# [What is required]
Your answer must be an exact copy of the listing.

# [Source records]
+-------+

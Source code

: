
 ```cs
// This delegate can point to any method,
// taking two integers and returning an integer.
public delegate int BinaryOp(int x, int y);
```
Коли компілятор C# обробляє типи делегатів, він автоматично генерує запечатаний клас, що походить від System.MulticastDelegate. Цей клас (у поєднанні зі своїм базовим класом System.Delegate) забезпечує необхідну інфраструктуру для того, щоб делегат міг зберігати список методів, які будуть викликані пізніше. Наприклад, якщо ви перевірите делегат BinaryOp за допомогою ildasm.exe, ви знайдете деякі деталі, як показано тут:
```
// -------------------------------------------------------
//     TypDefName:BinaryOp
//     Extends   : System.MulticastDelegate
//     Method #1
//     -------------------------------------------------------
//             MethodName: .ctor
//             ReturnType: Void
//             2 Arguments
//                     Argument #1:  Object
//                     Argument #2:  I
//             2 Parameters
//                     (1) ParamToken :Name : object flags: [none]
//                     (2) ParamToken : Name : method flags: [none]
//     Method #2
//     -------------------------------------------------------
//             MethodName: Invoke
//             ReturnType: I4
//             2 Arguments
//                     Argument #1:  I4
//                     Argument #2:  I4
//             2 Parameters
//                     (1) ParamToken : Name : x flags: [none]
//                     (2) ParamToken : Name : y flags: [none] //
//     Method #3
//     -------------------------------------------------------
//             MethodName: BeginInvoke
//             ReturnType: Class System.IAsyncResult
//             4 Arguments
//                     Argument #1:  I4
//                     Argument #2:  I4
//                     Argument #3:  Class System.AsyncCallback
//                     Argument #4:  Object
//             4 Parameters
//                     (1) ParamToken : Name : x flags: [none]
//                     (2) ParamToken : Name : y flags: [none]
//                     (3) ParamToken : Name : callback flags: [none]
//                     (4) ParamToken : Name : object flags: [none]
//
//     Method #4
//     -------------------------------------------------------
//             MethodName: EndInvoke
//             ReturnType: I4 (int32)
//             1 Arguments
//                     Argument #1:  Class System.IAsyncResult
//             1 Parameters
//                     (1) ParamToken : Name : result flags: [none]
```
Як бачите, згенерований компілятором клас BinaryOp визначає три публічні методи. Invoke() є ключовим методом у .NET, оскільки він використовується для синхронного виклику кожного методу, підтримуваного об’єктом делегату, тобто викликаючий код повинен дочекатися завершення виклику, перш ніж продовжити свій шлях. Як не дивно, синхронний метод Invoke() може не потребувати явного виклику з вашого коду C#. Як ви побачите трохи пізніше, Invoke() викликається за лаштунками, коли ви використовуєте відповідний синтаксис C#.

+-------+

# [Output for this task]
Source code

:
 ```cs
// This delegate can point to any method,
// taking two integers and returning an integer.
public delegate int BinaryOp(int x, int y);
```
Коли компілятор C# обробляє типи делегатів, він автоматично генерує запечатаний клас, що походить від System.MulticastDelegate. Цей клас (у поєднанні зі своїм базовим класом System.Delegate) забезпечує необхідну інфраструктуру для того, щоб делегат міг зберігати список методів, які будуть викликані пізніше. Наприклад, якщо ви перевірите делегат BinaryOp за допомогою ildasm.exe, ви знайдете деякі деталі, як показано тут:
```
// -------------------------------------------------------
//     TypDefName:BinaryOp
//     Extends   : System.MulticastDelegate
//     Method #1
//     -------------------------------------------------------
//             MethodName: .ctor
//             ReturnType: Void
//             2 Arguments
//                     Argument #1:  Object
//                     Argument #2:  I
//             2 Parameters
//                     (1) ParamToken :Name : object flags: [none]
//                     (2) ParamToken : Name : method flags: [none]
//     Method #2
//     -------------------------------------------------------
//             MethodName: Invoke
//             ReturnType: I4
//             2 Arguments
//                     Argument #1:  I4
//                     Argument #2:  I4
//             2 Parameters
//                     (1) ParamToken : Name : x flags: [none]
//                     (2) ParamToken : Name : y flags: [none] //
//     Method #3
//     -------------------------------------------------------
//             MethodName: BeginInvoke
//             ReturnType: Class System.IAsyncResult
//             4 Arguments
//                     Argument #1:  I4
//                     Argument #2:  I4
//                     Argument #3:  Class System.AsyncCallback
//                     Argument #4:  Object
//             4 Parameters
//                     (1) ParamToken : Name : x flags: [none]
//                     (2) ParamToken : Name : y flags: [none]
//                     (3) ParamToken : Name : callback flags: [none]
//                     (4) ParamToken : Name : object flags: [none]
//
//     Method #4
//     -------------------------------------------------------
//             MethodName: EndInvoke
//             ReturnType: I4 (int32)
//             1 Arguments
//                     Argument #1:  Class System.IAsyncResult
//             1 Parameters
//                     (1) ParamToken : Name : result flags: [none]
```
Як бачите, згенерований компілятором клас BinaryOp визначає три публічні методи. Invoke() є ключовим методом у .NET, оскільки він використовується для синхронного виклику кожного методу, підтримуваного об’єктом делегату, тобто викликаючий код повинен дочекатися завершення виклику, перш ніж продовжити свій шлях. Як не дивно, синхронний метод Invoke() може не потребувати явного виклику з вашого коду C#. Як ви побачите трохи пізніше, Invoke() викликається за лаштунками, коли ви використовуєте відповідний синтаксис C#.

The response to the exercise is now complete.